_Records shown_
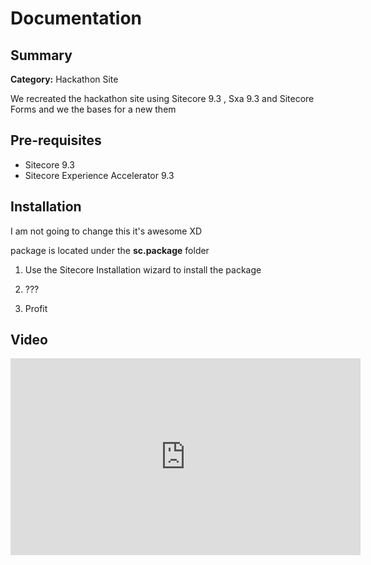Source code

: 
# Documentation

## Summary

  

**Category:** Hackathon Site

  We recreated the hackathon site using Sitecore 9.3 , Sxa 9.3 and Sitecore Forms and we the bases for a new them

  

## Pre-requisites

  

- Sitecore 9.3
- Sitecore Experience Accelerator 9.3


  

## Installation

  I am not going to change this it's awesome XD

package is located under the **sc.package** folder

1. Use the Sitecore Installation wizard to install the package

2. ???

3. Profit

## Video

 



<iframe width="560" height="315" src="https://www.youtube.com/embed/ZTUjrRvYnFU" frameborder="0" allow="accelerometer; autoplay; encrypted-media; gyroscope; picture-in-picture" allowfullscreen></iframe>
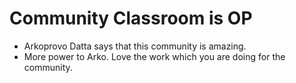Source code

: # Community Classroom is OP

- Arkoprovo Datta says that this community is amazing.
- More power to Arko. Love the work which you are doing for the community.
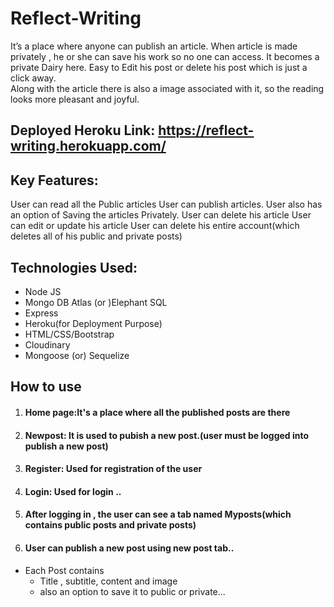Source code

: # Reflect-Writing

It’s a place where anyone can publish an article. When article is made privately ,
he or she can save his work so no one can access. It becomes a private Dairy here. Easy to Edit his post or delete his post which is just a click away.  
Along with the article there is also a image associated with it, so the reading looks more pleasant and joyful.

## Deployed Heroku Link: https://reflect-writing.herokuapp.com/

## Key Features:

User can read all the Public articles
User can publish articles.
User also has an option of Saving the articles Privately.
User can delete his article
User can edit or update his article
User can delete his entire account(which deletes all of his public and private posts)


## Technologies Used:

- Node JS
- Mongo DB Atlas (or )Elephant SQL
- Express
- Heroku(for Deployment Purpose)
- HTML/CSS/Bootstrap
- Cloudinary
- Mongoose (or) Sequelize


## How to use

1. #### Home page:It's a place where all the published posts are there
2. #### Newpost: It is used to pubish a new post.(user must be logged into publish a new post)
3. #### Register: Used for registration of the user
4. #### Login: Used for login ..
5. #### After logging in , the user can see a tab named Myposts(which contains public posts and private posts)
6. #### User can publish a new post using new post tab..
  - Each Post contains
    - Title , subtitle, content and image 
    - also an  option to save it to public or private...

    



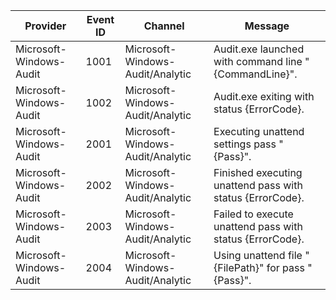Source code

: Provider                 |  Event ID  |  Channel                           |  Message
-------------------------|------------|------------------------------------|-----------------------------------------------------------
Microsoft-Windows-Audit  |  1001      |  Microsoft-Windows-Audit/Analytic  |  Audit.exe launched with command line "{CommandLine}".
Microsoft-Windows-Audit  |  1002      |  Microsoft-Windows-Audit/Analytic  |  Audit.exe exiting with status {ErrorCode}.
Microsoft-Windows-Audit  |  2001      |  Microsoft-Windows-Audit/Analytic  |  Executing unattend settings pass "{Pass}".
Microsoft-Windows-Audit  |  2002      |  Microsoft-Windows-Audit/Analytic  |  Finished executing unattend pass with status {ErrorCode}.
Microsoft-Windows-Audit  |  2003      |  Microsoft-Windows-Audit/Analytic  |  Failed to execute unattend pass with status {ErrorCode}.
Microsoft-Windows-Audit  |  2004      |  Microsoft-Windows-Audit/Analytic  |  Using unattend file "{FilePath}" for pass "{Pass}".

_Task requirements_
Everything from the line above that contains "public or private..." down to the line that contains "Executing unattend settings" must be reproduced exactly, both ends included. Omit the pictures.

_Finished exercise_
    - also an  option to save it to public or private...

    



Source code

: Provider                 |  Event ID  |  Channel                           |  Message
-------------------------|------------|------------------------------------|-----------------------------------------------------------
Microsoft-Windows-Audit  |  1001      |  Microsoft-Windows-Audit/Analytic  |  Audit.exe launched with command line "{CommandLine}".
Microsoft-Windows-Audit  |  1002      |  Microsoft-Windows-Audit/Analytic  |  Audit.exe exiting with status {ErrorCode}.
Microsoft-Windows-Audit  |  2001      |  Microsoft-Windows-Audit/Analytic  |  Executing unattend settings pass "{Pass}".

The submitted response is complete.